In 2017, a book by Dan Copp entitled Fascist Lizards from Outer Space: The Politics, Literary Influences and Cultural Impact of Kenneth Johnson's V was published by McFarland & Company.

Also of note is John L. Flynn's Future Threads: Costume Design for the Science Fiction World, published in 1985 by New Media books, which has instructions and patterns for creating several different Visitor costumes, among others.

==Comics==
DC Comics published an 18-issue V comic book series from February 1985 – July 1986, with stories set to be concurrent with the events of V: The Series. The editor of the comic reported at one point in the letter (fan mail) column that DC was working to acquire permission to continue the storyline of the television series should it not be renewed for a second season.
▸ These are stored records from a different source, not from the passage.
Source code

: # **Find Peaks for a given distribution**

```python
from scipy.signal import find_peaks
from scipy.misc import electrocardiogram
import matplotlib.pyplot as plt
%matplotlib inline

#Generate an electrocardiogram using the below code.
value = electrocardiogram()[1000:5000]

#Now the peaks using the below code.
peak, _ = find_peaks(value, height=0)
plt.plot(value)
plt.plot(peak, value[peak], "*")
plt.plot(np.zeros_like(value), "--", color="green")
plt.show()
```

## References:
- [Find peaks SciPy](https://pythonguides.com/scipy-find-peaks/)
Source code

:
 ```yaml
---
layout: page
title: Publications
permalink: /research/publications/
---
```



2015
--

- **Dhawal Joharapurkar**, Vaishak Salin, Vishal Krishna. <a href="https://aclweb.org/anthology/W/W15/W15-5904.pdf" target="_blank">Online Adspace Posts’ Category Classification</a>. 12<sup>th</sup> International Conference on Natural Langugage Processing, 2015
In the end, either such permission was denied or DC decided not to pursue the matter further. The cover of the 18th issue did state "Final Issue", but actually featured (with issue 17) a flashback story featuring Elias Taylor. (Issue 16 led into the opening scene of the final television episode.)

In Japan, Go Nagai wrote a manga adaptation of the series with art by Tatsuya Yasuda.

==Computer game==

V is a video game based on the TV series of the same name. It was developed by Ocean Software. The programmer was Grant Harrison.

In the role of Mike Donovan, the player must infiltrate an alien mother-ship, destroy the craft, and escape alive. The opening scene is a docking bay, and the player's objectives are to spread the red dust to take out the alien visitors and to set 5 bombs in strategic locations to blow up the mother-ship. The player must solve many puzzles in order to progress and complete the game.

==Audio dramas==
On December 23, 2024, Big Finish Productions announced a new radio drama adaptation of Kenneth Johnson's original scripts, with the action now moved to the United Kingdom. The first set of episodes, "V UK: Visitation", was released on January 23, 2025 and covers the arrival of the Visitors and the beginning of the human rebellion. The second set, "V UK: Occupation", is scheduled for release in August 2025. The series stars Jack Myers as Mike Donovan, Annabel Baldwin as Juliet Parrish, and Janie Dee as Diana.

Writer and producer Jonathan Morris commented:

Although "V - UK" has all the trappings of science fiction - motherships, aliens, laser guns - that's not what it's about. It is, pretty blatantly, an allegory for living life under occupation or under a fascist government.

That tyranny will gain power by offering simple solutions and by making scapegoats. And in that situation, you have to ask - what would I do? Would I join the resistance or would I keep my head down for the sake of a quiet life?

My goal, basically, was to make it feel close to home, uncomfortably so, because that's the power of the premise. It's not about aliens invading a distant world. It's about them marching down the street where you live. This is a story set in a world post-Brexit, post COVID-19, and some of the themes from the original miniseries - such as the vilification of scientists - are even more timely now.